▼▼▼

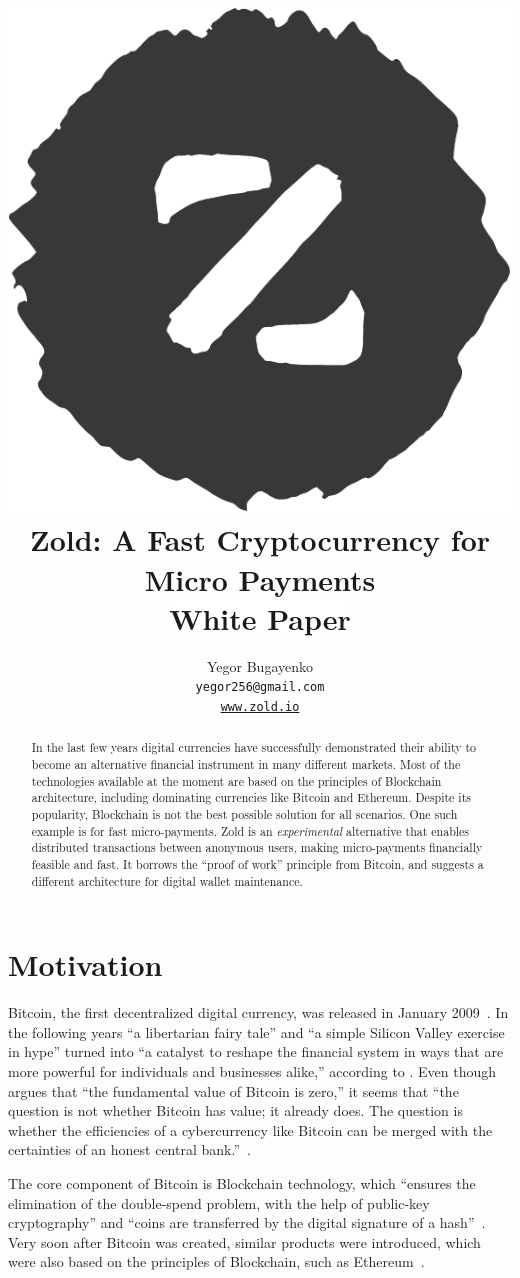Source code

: \documentclass{main}
\title{\includegraphics[scale=0.3]{../images/logo.pdf}\\
  Zold: A Fast Cryptocurrency for Micro Payments\\
  {\small\colorbox{white}{White Paper}}}
\author{Yegor Bugayenko\\
  \texttt{yegor256@gmail.com}\\
  \href{https://www.zold.io}{\texttt{www.zold.io}}\\[1em]
  \href{https://github.com/zold-io/papers/releases/tag/\zoldversion}{\texttt{\zoldversion}}}
\begin{document}
\maketitle
\begin{abstract}
In the last few years digital currencies have successfully demonstrated
their ability to become an alternative financial instrument in many
different markets. Most of the technologies available at the moment are
based on the principles of Blockchain architecture, including
dominating currencies like Bitcoin and Ethereum. Despite its
popularity, Blockchain is not the best possible solution for all scenarios.
One such example is for fast micro-payments.
Zold is an \emph{experimental} alternative that enables distributed transactions between
anonymous users, making micro-payments financially feasible and fast.
It borrows the ``proof of work'' principle from Bitcoin,
and suggests a different architecture for digital wallet maintenance.
\end{abstract}

\section{Motivation}

Bitcoin, the first decentralized digital currency, was released in January 2009~\parencite{nakamoto2008}.
In the following years ``a libertarian fairy tale'' and ``a simple Silicon Valley exercise in hype''
turned into ``a catalyst to reshape the financial system in ways that are more
powerful for individuals and businesses alike,'' according to \textcite{andreessen2014}.
Even though \textcite{cheah2015} argues that
``the fundamental value of Bitcoin is zero,''
it seems that ``the question is not whether Bitcoin has value; it already does.
The question is whether the efficiencies of a cybercurrency
like Bitcoin can be merged with the certainties of an honest central bank.''~\parencite{van2014}.

The core component of Bitcoin is Blockchain technology, which
``ensures the elimination of the double-spend problem, with the help
of public-key cryptography'' and ``coins are transferred by the
digital signature of a hash''~\parencite{pilkington2016}.
Very soon after Bitcoin was created, similar products were introduced,
which were also based on the principles of Blockchain, such as
Ethereum~\parencite{buterin2013}.
\end{document}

▲▲▲

§ **EXERCISE**
Exclude the pictures. Write out the remaining data exactly.

§ **ANSWER TO THIS TASK**
Source code

: \documentclass{main}
\title{\includegraphics[scale=0.3]{../images/logo.pdf}\\
  Zold: A Fast Cryptocurrency for Micro Payments\\
  {\small\colorbox{white}{White Paper}}}
\author{Yegor Bugayenko\\
  \texttt{yegor256@gmail.com}\\
  \href{https://www.zold.io}{\texttt{www.zold.io}}\\[1em]
  \href{https://github.com/zold-io/papers/releases/tag/\zoldversion}{\texttt{\zoldversion}}}
\begin{document}
\maketitle
\begin{abstract}
In the last few years digital currencies have successfully demonstrated
their ability to become an alternative financial instrument in many
different markets. Most of the technologies available at the moment are
based on the principles of Blockchain architecture, including
dominating currencies like Bitcoin and Ethereum. Despite its
popularity, Blockchain is not the best possible solution for all scenarios.
One such example is for fast micro-payments.
Zold is an \emph{experimental} alternative that enables distributed transactions between
anonymous users, making micro-payments financially feasible and fast.
It borrows the ``proof of work'' principle from Bitcoin,
and suggests a different architecture for digital wallet maintenance.
\end{abstract}

\section{Motivation}

Bitcoin, the first decentralized digital currency, was released in January 2009~\parencite{nakamoto2008}.
In the following years ``a libertarian fairy tale'' and ``a simple Silicon Valley exercise in hype''
turned into ``a catalyst to reshape the financial system in ways that are more
powerful for individuals and businesses alike,'' according to \textcite{andreessen2014}.
Even though \textcite{cheah2015} argues that
``the fundamental value of Bitcoin is zero,''
it seems that ``the question is not whether Bitcoin has value; it already does.
The question is whether the efficiencies of a cybercurrency
like Bitcoin can be merged with the certainties of an honest central bank.''~\parencite{van2014}.

The core component of Bitcoin is Blockchain technology, which
``ensures the elimination of the double-spend problem, with the help
of public-key cryptography'' and ``coins are transferred by the
digital signature of a hash''~\parencite{pilkington2016}.
Very soon after Bitcoin was created, similar products were introduced,
which were also based on the principles of Blockchain, such as
Ethereum~\parencite{buterin2013}.
\end{document}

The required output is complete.